Here, we advance our near-atomic level MD Upside algorithm that can fold proteins with accuracy comparable to that of all-atom methods but in CPU-hours^16,17 and test whether it can generate ensembles that can reproduce HDX data for four proteins: two Rosetta-designed proteins,¹⁸ mammalian ubiquitin, and a ubiquitin variant (L50E). To predict the larger openings and their denaturant dependence, we find it necessary to train our force field in a manner that reduces the amount of residual structure in the DSE and increases folding cooperativity. Although the agreement between our simulations and the HDX data is laudable, areas for improvement include increasing cooperativity and reducing the number of spurious small-scale openings. In general, our study provides a firmer foundation for testing simulations against HDX data, which should lead to improvements in our ability to simulate the free energy surface and interpret HDX data.

Results

We first describe the Upside model and conduct dual-target contrastive divergence (ConDiv) training of our energy function using both the native state ensemble (NSE) and an unstructured DSE. This procedure is designed to balance the energy terms to decrease the amount of residual structure while still being able to fold proteins. Next, methods for comparing an MD trajectory to HDX data and its denaturant dependence are presented, followed by comparisons to data.

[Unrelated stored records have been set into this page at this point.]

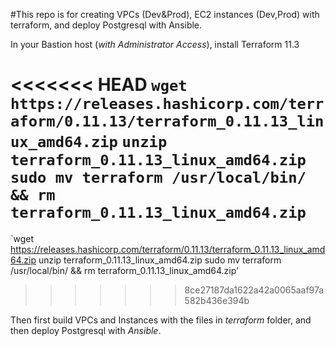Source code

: #This repo is for creating VPCs (Dev&Prod), EC2 instances (Dev,Prod) with terraform, and deploy Postgresql with Ansible. 

In your Bastion host (_with Administrator Access_), install Terraform 11.3 

<<<<<<< HEAD
`wget https://releases.hashicorp.com/terraform/0.11.13/terraform_0.11.13_linux_amd64.zip`
`unzip terraform_0.11.13_linux_amd64.zip`
`sudo mv terraform /usr/local/bin/ && rm terraform_0.11.13_linux_amd64.zip`
=======
`wget https://releases.hashicorp.com/terraform/0.11.13/terraform_0.11.13_linux_amd64.zip
 unzip terraform_0.11.13_linux_amd64.zip 
 sudo mv terraform /usr/local/bin/ && rm terraform_0.11.13_linux_amd64.zip'
>>>>>>> 8ce27187da1622a42a0065aaf97a582b436e394b

Then first build VPCs and Instances with the files in _terraform_ folder, and then deploy Postgresql with _Ansible_.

Upside is a near-atomic, implicit solvent model that conducts Langevin dynamics on just the three backbone N, C_α, and C atoms, with the backbone conformation guided by neighbor- and residue-dependent (ϕ,ψ) torsion maps.^16,17Upside’s speed in part arises from explicitly including only the three backbone atoms during the dynamics portion, but it uses the inferred positions of amide hydrogens, carbonyl oxygens, C_β atoms, and side chains during the force calculation. The side chains are represented by multiposition, amino acid-, and directional-dependent beads. After every Verlet integration time step, the bead position probabilities of all side chains are determined in a single global side chain packing step that produces the lowest side chain free energy. This step greatly reduces side chain friction, which, along with the lack of explicit solvent, explains much of the 10³–10⁴-fold speedup as compared to standard MD.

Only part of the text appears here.